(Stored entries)
════════

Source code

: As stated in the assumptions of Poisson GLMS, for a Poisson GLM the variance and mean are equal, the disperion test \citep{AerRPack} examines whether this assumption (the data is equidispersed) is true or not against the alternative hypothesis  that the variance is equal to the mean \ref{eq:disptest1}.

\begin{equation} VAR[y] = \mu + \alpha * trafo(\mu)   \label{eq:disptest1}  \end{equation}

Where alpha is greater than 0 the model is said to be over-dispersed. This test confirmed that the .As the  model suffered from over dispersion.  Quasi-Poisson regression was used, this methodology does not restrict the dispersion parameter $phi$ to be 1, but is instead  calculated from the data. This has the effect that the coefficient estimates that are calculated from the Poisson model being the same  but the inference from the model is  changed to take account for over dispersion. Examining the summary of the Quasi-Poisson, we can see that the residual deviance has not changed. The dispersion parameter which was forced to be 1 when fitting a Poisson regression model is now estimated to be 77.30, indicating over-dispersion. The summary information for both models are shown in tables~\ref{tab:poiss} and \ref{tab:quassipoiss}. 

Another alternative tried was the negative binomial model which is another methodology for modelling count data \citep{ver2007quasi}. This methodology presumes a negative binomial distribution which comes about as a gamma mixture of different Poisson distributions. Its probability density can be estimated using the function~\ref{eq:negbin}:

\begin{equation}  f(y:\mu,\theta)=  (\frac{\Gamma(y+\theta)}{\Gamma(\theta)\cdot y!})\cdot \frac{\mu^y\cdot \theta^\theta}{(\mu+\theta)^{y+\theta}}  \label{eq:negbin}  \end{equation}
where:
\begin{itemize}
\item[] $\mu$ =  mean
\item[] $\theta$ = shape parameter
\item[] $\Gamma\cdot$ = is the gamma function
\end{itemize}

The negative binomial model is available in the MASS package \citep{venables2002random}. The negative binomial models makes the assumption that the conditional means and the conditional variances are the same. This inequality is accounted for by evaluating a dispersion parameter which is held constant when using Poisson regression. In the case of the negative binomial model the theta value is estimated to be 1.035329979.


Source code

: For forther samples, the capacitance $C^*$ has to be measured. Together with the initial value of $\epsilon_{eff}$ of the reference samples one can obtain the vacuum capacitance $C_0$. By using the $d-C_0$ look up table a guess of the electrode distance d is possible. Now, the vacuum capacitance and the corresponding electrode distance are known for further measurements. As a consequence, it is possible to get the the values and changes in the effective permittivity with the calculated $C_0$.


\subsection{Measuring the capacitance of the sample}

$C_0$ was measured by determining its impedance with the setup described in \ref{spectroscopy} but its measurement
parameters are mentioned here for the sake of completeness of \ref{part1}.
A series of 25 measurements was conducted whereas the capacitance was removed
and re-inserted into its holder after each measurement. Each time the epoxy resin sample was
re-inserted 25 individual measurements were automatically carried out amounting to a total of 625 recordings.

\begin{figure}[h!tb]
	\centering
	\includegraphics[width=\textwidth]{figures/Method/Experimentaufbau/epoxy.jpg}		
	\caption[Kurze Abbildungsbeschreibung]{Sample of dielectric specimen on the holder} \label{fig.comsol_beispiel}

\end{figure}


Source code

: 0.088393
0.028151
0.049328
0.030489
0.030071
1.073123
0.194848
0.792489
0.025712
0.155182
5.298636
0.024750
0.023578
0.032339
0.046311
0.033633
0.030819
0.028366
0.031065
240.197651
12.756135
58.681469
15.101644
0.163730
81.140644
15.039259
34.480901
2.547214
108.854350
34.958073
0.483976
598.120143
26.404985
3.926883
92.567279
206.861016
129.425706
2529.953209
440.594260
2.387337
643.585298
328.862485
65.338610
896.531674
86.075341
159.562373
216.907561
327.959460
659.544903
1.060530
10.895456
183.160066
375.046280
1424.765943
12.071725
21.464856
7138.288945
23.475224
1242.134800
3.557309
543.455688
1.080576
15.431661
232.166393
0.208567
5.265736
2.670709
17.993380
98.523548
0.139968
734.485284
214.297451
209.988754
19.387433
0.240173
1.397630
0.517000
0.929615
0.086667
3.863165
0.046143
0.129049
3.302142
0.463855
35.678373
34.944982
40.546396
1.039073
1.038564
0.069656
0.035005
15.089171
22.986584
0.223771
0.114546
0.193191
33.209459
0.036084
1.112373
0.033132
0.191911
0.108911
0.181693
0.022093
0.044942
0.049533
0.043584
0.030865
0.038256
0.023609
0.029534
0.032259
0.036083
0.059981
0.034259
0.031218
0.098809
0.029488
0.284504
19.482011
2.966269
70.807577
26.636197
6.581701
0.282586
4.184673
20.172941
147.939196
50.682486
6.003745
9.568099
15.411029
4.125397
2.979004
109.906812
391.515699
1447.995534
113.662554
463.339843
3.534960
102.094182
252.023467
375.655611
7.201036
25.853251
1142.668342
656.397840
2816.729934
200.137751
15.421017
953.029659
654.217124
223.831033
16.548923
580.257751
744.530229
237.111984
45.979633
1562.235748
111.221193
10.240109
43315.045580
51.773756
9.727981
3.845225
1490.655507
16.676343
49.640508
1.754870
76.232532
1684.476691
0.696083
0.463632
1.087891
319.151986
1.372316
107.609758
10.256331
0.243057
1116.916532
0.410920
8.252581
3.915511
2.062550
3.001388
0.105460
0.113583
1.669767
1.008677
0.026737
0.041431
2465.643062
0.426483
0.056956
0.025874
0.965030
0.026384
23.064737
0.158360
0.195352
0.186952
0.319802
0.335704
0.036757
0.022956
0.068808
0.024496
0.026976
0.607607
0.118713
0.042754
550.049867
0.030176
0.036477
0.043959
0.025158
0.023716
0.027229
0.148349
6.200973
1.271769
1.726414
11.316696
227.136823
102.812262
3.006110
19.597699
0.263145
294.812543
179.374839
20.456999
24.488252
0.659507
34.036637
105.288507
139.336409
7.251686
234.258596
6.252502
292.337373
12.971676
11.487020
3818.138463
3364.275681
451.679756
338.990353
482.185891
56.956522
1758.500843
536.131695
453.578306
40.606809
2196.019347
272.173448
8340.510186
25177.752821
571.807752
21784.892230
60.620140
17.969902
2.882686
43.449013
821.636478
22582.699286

════════

EXERCISE INSTRUCTIONS: The answer must be the full data, repeated word for word.

YOUR RESPONSE:
Source code

: As stated in the assumptions of Poisson GLMS, for a Poisson GLM the variance and mean are equal, the disperion test \citep{AerRPack} examines whether this assumption (the data is equidispersed) is true or not against the alternative hypothesis  that the variance is equal to the mean \ref{eq:disptest1}.

\begin{equation} VAR[y] = \mu + \alpha * trafo(\mu)   \label{eq:disptest1}  \end{equation}

Where alpha is greater than 0 the model is said to be over-dispersed. This test confirmed that the .As the  model suffered from over dispersion.  Quasi-Poisson regression was used, this methodology does not restrict the dispersion parameter $phi$ to be 1, but is instead  calculated from the data. This has the effect that the coefficient estimates that are calculated from the Poisson model being the same  but the inference from the model is  changed to take account for over dispersion. Examining the summary of the Quasi-Poisson, we can see that the residual deviance has not changed. The dispersion parameter which was forced to be 1 when fitting a Poisson regression model is now estimated to be 77.30, indicating over-dispersion. The summary information for both models are shown in tables~\ref{tab:poiss} and \ref{tab:quassipoiss}. 

Another alternative tried was the negative binomial model which is another methodology for modelling count data \citep{ver2007quasi}. This methodology presumes a negative binomial distribution which comes about as a gamma mixture of different Poisson distributions. Its probability density can be estimated using the function~\ref{eq:negbin}:

\begin{equation}  f(y:\mu,\theta)=  (\frac{\Gamma(y+\theta)}{\Gamma(\theta)\cdot y!})\cdot \frac{\mu^y\cdot \theta^\theta}{(\mu+\theta)^{y+\theta}}  \label{eq:negbin}  \end{equation}
where:
\begin{itemize}
\item[] $\mu$ =  mean
\item[] $\theta$ = shape parameter
\item[] $\Gamma\cdot$ = is the gamma function
\end{itemize}

The negative binomial model is available in the MASS package \citep{venables2002random}. The negative binomial models makes the assumption that the conditional means and the conditional variances are the same. This inequality is accounted for by evaluating a dispersion parameter which is held constant when using Poisson regression. In the case of the negative binomial model the theta value is estimated to be 1.035329979.


Source code

: For forther samples, the capacitance $C^*$ has to be measured. Together with the initial value of $\epsilon_{eff}$ of the reference samples one can obtain the vacuum capacitance $C_0$. By using the $d-C_0$ look up table a guess of the electrode distance d is possible. Now, the vacuum capacitance and the corresponding electrode distance are known for further measurements. As a consequence, it is possible to get the the values and changes in the effective permittivity with the calculated $C_0$.


\subsection{Measuring the capacitance of the sample}

$C_0$ was measured by determining its impedance with the setup described in \ref{spectroscopy} but its measurement
parameters are mentioned here for the sake of completeness of \ref{part1}.
A series of 25 measurements was conducted whereas the capacitance was removed
and re-inserted into its holder after each measurement. Each time the epoxy resin sample was
re-inserted 25 individual measurements were automatically carried out amounting to a total of 625 recordings.

\begin{figure}[h!tb]
	\centering
	\includegraphics[width=\textwidth]{figures/Method/Experimentaufbau/epoxy.jpg}		
	\caption[Kurze Abbildungsbeschreibung]{Sample of dielectric specimen on the holder} \label{fig.comsol_beispiel}

\end{figure}


Source code

: 0.088393
0.028151
0.049328
0.030489
0.030071
1.073123
0.194848
0.792489
0.025712
0.155182
5.298636
0.024750
0.023578
0.032339
0.046311
0.033633
0.030819
0.028366
0.031065
240.197651
12.756135
58.681469
15.101644
0.163730
81.140644
15.039259
34.480901
2.547214
108.854350
34.958073
0.483976
598.120143
26.404985
3.926883
92.567279
206.861016
129.425706
2529.953209
440.594260
2.387337
643.585298
328.862485
65.338610
896.531674
86.075341
159.562373
216.907561
327.959460
659.544903
1.060530
10.895456
183.160066
375.046280
1424.765943
12.071725
21.464856
7138.288945
23.475224
1242.134800
3.557309
543.455688
1.080576
15.431661
232.166393
0.208567
5.265736
2.670709
17.993380
98.523548
0.139968
734.485284
214.297451
209.988754
19.387433
0.240173
1.397630
0.517000
0.929615
0.086667
3.863165
0.046143
0.129049
3.302142
0.463855
35.678373
34.944982
40.546396
1.039073
1.038564
0.069656
0.035005
15.089171
22.986584
0.223771
0.114546
0.193191
33.209459
0.036084
1.112373
0.033132
0.191911
0.108911
0.181693
0.022093
0.044942
0.049533
0.043584
0.030865
0.038256
0.023609
0.029534
0.032259
0.036083
0.059981
0.034259
0.031218
0.098809
0.029488
0.284504
19.482011
2.966269
70.807577
26.636197
6.581701
0.282586
4.184673
20.172941
147.939196
50.682486
6.003745
9.568099
15.411029
4.125397
2.979004
109.906812
391.515699
1447.995534
113.662554
463.339843
3.534960
102.094182
252.023467
375.655611
7.201036
25.853251
1142.668342
656.397840
2816.729934
200.137751
15.421017
953.029659
654.217124
223.831033
16.548923
580.257751
744.530229
237.111984
45.979633
1562.235748
111.221193
10.240109
43315.045580
51.773756
9.727981
3.845225
1490.655507
16.676343
49.640508
1.754870
76.232532
1684.476691
0.696083
0.463632
1.087891
319.151986
1.372316
107.609758
10.256331
0.243057
1116.916532
0.410920
8.252581
3.915511
2.062550
3.001388
0.105460
0.113583
1.669767
1.008677
0.026737
0.041431
2465.643062
0.426483
0.056956
0.025874
0.965030
0.026384
23.064737
0.158360
0.195352
0.186952
0.319802
0.335704
0.036757
0.022956
0.068808
0.024496
0.026976
0.607607
0.118713
0.042754
550.049867
0.030176
0.036477
0.043959
0.025158
0.023716
0.027229
0.148349
6.200973
1.271769
1.726414
11.316696
227.136823
102.812262
3.006110
19.597699
0.263145
294.812543
179.374839
20.456999
24.488252
0.659507
34.036637
105.288507
139.336409
7.251686
234.258596
6.252502
292.337373
12.971676
11.487020
3818.138463
3364.275681
451.679756
338.990353
482.185891
56.956522
1758.500843
536.131695
453.578306
40.606809
2196.019347
272.173448
8340.510186
25177.752821
571.807752
21784.892230
60.620140
17.969902
2.882686
43.449013
821.636478
22582.699286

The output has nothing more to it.